Nothing.
What does an anti-occupation, ceasefire-calling rabbi have to do to get noticed?
All kidding aside, before I closed the tab—quickly, before my computer caught something worse than a virus—I saw a few of the graphics and headlines demonizing “Mamdani and the DSA.” And I found myself thinking not just about who gets named, but how.
Who is made hyper-visible?
Who is rendered invisible?
And who gets to tell the story?
I looked down at my “New York Jews for Zohran” t-shirt and thought about this week’s parasha. In Parashat Behar, Rashi comments on the verse, “The land shall not be sold in perpetuity, for the land is Mine” with a simple comment: “Do not begrudge this, for it is G-d’s [not yours].” Don’t resist policy that might interrupt ownership, redistribute wealth, and lift up the worker and the holiness of the land. Because it is not ours. We do not own it.
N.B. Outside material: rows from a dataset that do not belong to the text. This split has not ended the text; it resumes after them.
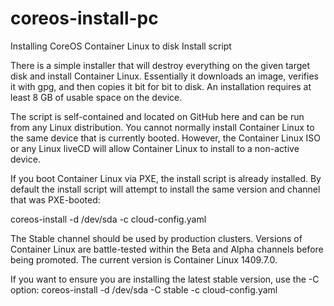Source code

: # coreos-install-pc
Installing CoreOS Container Linux to disk
Install script

There is a simple installer that will destroy everything on the given target disk and install Container Linux. Essentially it downloads an image, verifies it with gpg, and then copies it bit for bit to disk. An installation requires at least 8 GB of usable space on the device.

The script is self-contained and located on GitHub here and can be run from any Linux distribution. You cannot normally install Container Linux to the same device that is currently booted. However, the Container Linux ISO or any Linux liveCD will allow Container Linux to install to a non-active device.

If you boot Container Linux via PXE, the install script is already installed. By default the install script will attempt to install the same version and channel that was PXE-booted:

coreos-install -d /dev/sda -c cloud-config.yaml

The Stable channel should be used by production clusters. Versions of Container Linux are battle-tested within the Beta and Alpha channels before being promoted. The current version is Container Linux 1409.7.0.

If you want to ensure you are installing the latest stable version, use the -C option:
coreos-install -d /dev/sda -C stable -c cloud-config.yaml

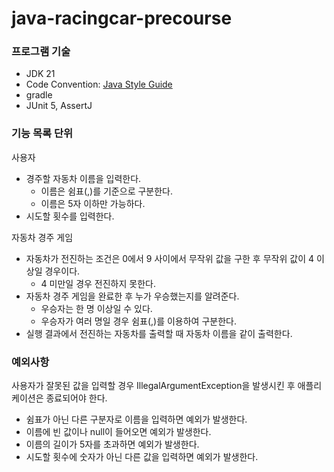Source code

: # java-racingcar-precourse


### 프로그램 기술

- JDK 21
- Code Convention: [Java Style Guide](https://github.com/woowacourse/woowacourse-docs/tree/main/styleguide/java)
- gradle
- JUnit 5, AssertJ

### 기능 목록 단위

사용자 
- 경주할 자동차 이름을 입력한다. 
  - 이름은 쉼표(,)를 기준으로 구분한다.
  - 이름은 5자 이하만 가능하다.
- 시도할 횟수를 입력한다. 

자동차 경주 게임

- 자동차가 전진하는 조건은 0에서 9 사이에서 무작위 값을 구한 후 무작위 값이 4 이상일 경우이다.
  - 4 미만일 경우 전진하지 못한다.
- 자동차 경주 게임을 완료한 후 누가 우승했는지를 알려준다. 
  - 우승자는 한 명 이상일 수 있다. 
  - 우승자가 여러 명일 경우 쉼표(,)를 이용하여 구분한다.
- 실행 결과에서 전진하는 자동차를 출력할 때 자동차 이름을 같이 출력한다.

### 예외사항

사용자가 잘못된 값을 입력할 경우 IllegalArgumentException을 발생시킨 후 애플리케이션은 종료되어야 한다.

- 쉼표가 아닌 다른 구분자로 이름을 입력하면 예외가 발생한다.
- 이름에 빈 값이나 null이 들어오면 예외가 발생한다.
- 이름의 길이가 5자를 초과하면 예외가 발생한다.
- 시도할 횟수에 숫자가 아닌 다른 값을 입력하면 예외가 발생한다.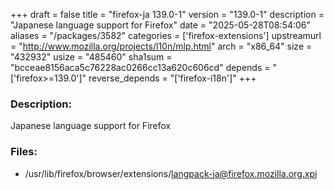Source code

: +++
draft = false
title = "firefox-ja 139.0-1"
version = "139.0-1"
description = "Japanese language support for Firefox"
date = "2025-05-28T08:54:06"
aliases = "/packages/3582"
categories = ['firefox-extensions']
upstreamurl = "http://www.mozilla.org/projects/l10n/mlp.html"
arch = "x86_64"
size = "432932"
usize = "485460"
sha1sum = "bcceae8156aca5c76228ac0266cc13a620c606cd"
depends = "['firefox>=139.0']"
reverse_depends = "['firefox-i18n']"
+++
### Description: 
Japanese language support for Firefox

### Files: 
* /usr/lib/firefox/browser/extensions/langpack-ja@firefox.mozilla.org.xpi
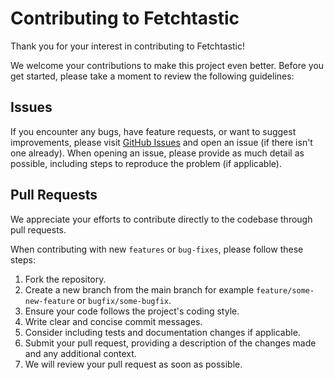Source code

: # Contributing to Fetchtastic

Thank you for your interest in contributing to Fetchtastic!

We welcome your contributions to make this project even better. Before you get started, please take a moment to review the following guidelines:

## Issues

If you encounter any bugs, have feature requests, or want to suggest improvements, please visit [GitHub Issues](https://github.com/fveracoechea/fetchtastic/issues) and
open an issue (if there isn't one already). When opening an issue, please provide as much detail as possible, including steps to reproduce the problem (if applicable).

## Pull Requests

We appreciate your efforts to contribute directly to the codebase through pull requests.

When contributing with new `features` or `bug-fixes`, please follow these steps:

1. Fork the repository.
2. Create a new branch from the main branch for example `feature/some-new-feature` or `bugfix/some-bugfix`.
3. Ensure your code follows the project's coding style.
4. Write clear and concise commit messages.
5. Consider including tests and documentation changes if applicable.
6. Submit your pull request, providing a description of the changes made and any additional context.
7. We will review your pull request as soon as possible.
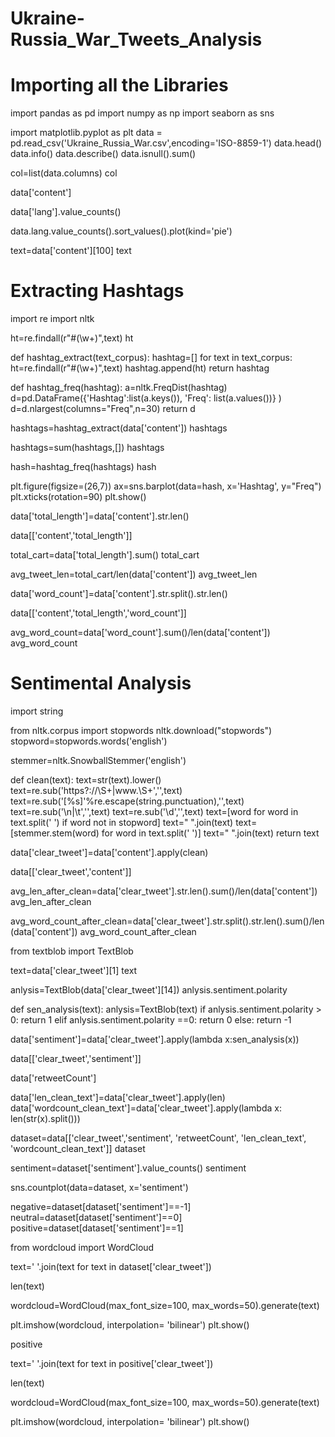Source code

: # Ukraine-Russia_War_Tweets_Analysis

# Importing all the Libraries
import pandas as pd
import numpy as np
import seaborn as sns

import matplotlib.pyplot as plt
data = pd.read_csv('Ukraine_Russia_War.csv',encoding='ISO-8859-1')
data.head()
data.info()
data.describe()
data.isnull().sum()

col=list(data.columns)
col

data['content']

data['lang'].value_counts()

data.lang.value_counts().sort_values().plot(kind='pie')

text=data['content'][100]
text

# Extracting Hashtags
import re
import nltk

ht=re.findall(r"#(\w+)",text)
ht

def hashtag_extract(text_corpus):
  hashtag=[]
  for text in text_corpus:
    ht=re.findall(r"#(\w+)",text)
    hashtag.append(ht)
  return hashtag

def hashtag_freq(hashtag):
  a=nltk.FreqDist(hashtag)
  d=pd.DataFrame({'Hashtag':list(a.keys()),
                 'Freq': list(a.values())}
                 )
  d=d.nlargest(columns="Freq",n=30)
  return d

hashtags=hashtag_extract(data['content'])
hashtags

hashtags=sum(hashtags,[])
hashtags

hash=hashtag_freq(hashtags)
hash

plt.figure(figsize=(26,7))
ax=sns.barplot(data=hash, x='Hashtag', y="Freq")
plt.xticks(rotation=90)
plt.show()

data['total_length']=data['content'].str.len()

data[['content','total_length']]

total_cart=data['total_length'].sum()
total_cart

avg_tweet_len=total_cart/len(data['content'])
avg_tweet_len

data['word_count']=data['content'].str.split().str.len()

data[['content','total_length','word_count']]

avg_word_count=data['word_count'].sum()/len(data['content'])
avg_word_count

# Sentimental Analysis
import string

from nltk.corpus import stopwords
nltk.download("stopwords")
stopword=stopwords.words('english')

stemmer=nltk.SnowballStemmer('english')

def clean(text):
  text=str(text).lower()
  text=re.sub('https?://\S+|www\.\S+','',text)
  text=re.sub('[%s]'%re.escape(string.punctuation),'',text)
  text=re.sub('\n|\t','',text)
  text=re.sub('\d','',text)
  text=[word for word in text.split(' ') if word not in stopword]
  text=" ".join(text)
  text=[stemmer.stem(word) for word in text.split(' ')]
  text=" ".join(text)
  return text

data['clear_tweet']=data['content'].apply(clean)

data[['clear_tweet','content']]

avg_len_after_clean=data['clear_tweet'].str.len().sum()/len(data['content'])
avg_len_after_clean

avg_word_count_after_clean=data['clear_tweet'].str.split().str.len().sum()/len(data['content'])
avg_word_count_after_clean

from textblob import TextBlob

text=data['clear_tweet'][1]
text

anlysis=TextBlob(data['clear_tweet'][14])
anlysis.sentiment.polarity

def sen_analysis(text):
  anlysis=TextBlob(text)
  if anlysis.sentiment.polarity > 0:
    return 1
  elif anlysis.sentiment.polarity ==0:
    return 0
  else:
    return -1

data['sentiment']=data['clear_tweet'].apply(lambda x:sen_analysis(x))

data[['clear_tweet','sentiment']]

data['retweetCount']

data['len_clean_text']=data['clear_tweet'].apply(len)
data['wordcount_clean_text']=data['clear_tweet'].apply(lambda x: len(str(x).split()))

dataset=data[['clear_tweet','sentiment', 'retweetCount', 'len_clean_text', 'wordcount_clean_text']]
dataset

sentiment=dataset['sentiment'].value_counts()
sentiment

sns.countplot(data=dataset, x='sentiment')

negative=dataset[dataset['sentiment']==-1]
neutral=dataset[dataset['sentiment']==0]
positive=dataset[dataset['sentiment']==1]

from wordcloud import WordCloud

text=' '.join(text for text in dataset['clear_tweet'])

len(text)

wordcloud=WordCloud(max_font_size=100,
                    max_words=50).generate(text)

plt.imshow(wordcloud, interpolation= 'bilinear')
plt.show()

positive

text=' '.join(text for text in positive['clear_tweet'])

len(text)

wordcloud=WordCloud(max_font_size=100,
                    max_words=50).generate(text)

plt.imshow(wordcloud, interpolation= 'bilinear')
plt.show()
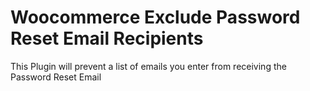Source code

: # Woocommerce Exclude Password Reset Email Recipients
This Plugin will prevent a list of emails you enter from receiving the Password Reset Email

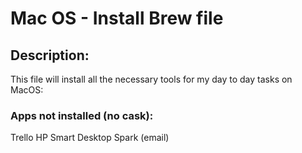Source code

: 
# Mac OS - Install Brew file


## Description:
This file will install all the necessary tools for my day to day tasks on MacOS:


### Apps not installed (no cask):
Trello
HP Smart Desktop
Spark (email)
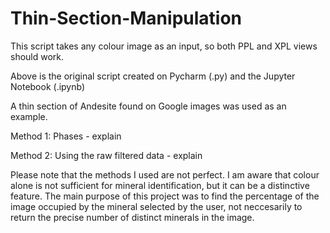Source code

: # Thin-Section-Manipulation

This script takes any colour image as an input, so both PPL and XPL views should work. 

Above is the original script created on Pycharm (.py) and the Jupyter Notebook (.ipynb)

A thin section of Andesite found on Google images was used as an example. 

Method 1: Phases - explain

Method 2: Using the raw filtered data - explain

Please note that the methods I used are not perfect. I am aware that colour alone is not sufficient for mineral identification, but it can be a distinctive feature. The main purpose of this project was to find the percentage of the image occupied by the mineral selected by the user, not neccesarily to return the precise number of distinct minerals in the image.
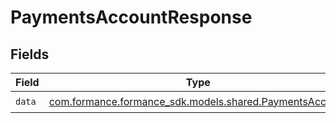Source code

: # PaymentsAccountResponse


## Fields

| Field                                                                                             | Type                                                                                              | Required                                                                                          | Description                                                                                       |
| ------------------------------------------------------------------------------------------------- | ------------------------------------------------------------------------------------------------- | ------------------------------------------------------------------------------------------------- | ------------------------------------------------------------------------------------------------- |
| `data`                                                                                            | [com.formance.formance_sdk.models.shared.PaymentsAccount](../../models/shared/PaymentsAccount.md) | :heavy_check_mark:                                                                                | N/A                                                                                               |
And if the land is not ours, then the food is not really ours either.
And that raises uncomfortable questions:
When I eat, whose labor am I consuming?
Whose hands planted, harvested, transported, stocked?
Whose names do I know—and whose stories remain invisible?
Our food system depends on a kind of invisibility. The people most essential to what sustains us are often the least protected, least paid, least seen. The Torah’s economic vision pushes directly against that.
In Bava Metzia 83a, Rabba bar bar Chanan confiscates his workers’ cloaks after they break his barrels. When he asks Rav if this is the law, Rav tells him not only to return the cloaks, but to still pay their wages—“so that you may walk in the way of the good.” The law is not just about what you can take. It’s about the dignity you uphold.
Behar imagines a society where land resets, where debts are released, where access is restored. And Bechukotai warns us what happens when we ignore that vision—not as punishment from above, but as a kind of moral ecology. When we build systems on extraction and indifference, the land itself becomes unstable, society fractures, and scarcity follows.
If we won’t pursue justice for its own sake, the Torah says, then at least recognize this: our lives depend on it.
So the question isn’t just how to get noticed. It’s how to notice.
To notice the sources of our food.
To notice the people behind it.
To notice where our systems obscure dignity—and where we might begin to restore it.
This shabbat, may we learn to see what sustains us—not as ours alone, but as something held together by many hands. And may that seeing move us, slowly but surely, toward a world of greater care, equity, and shared abundance.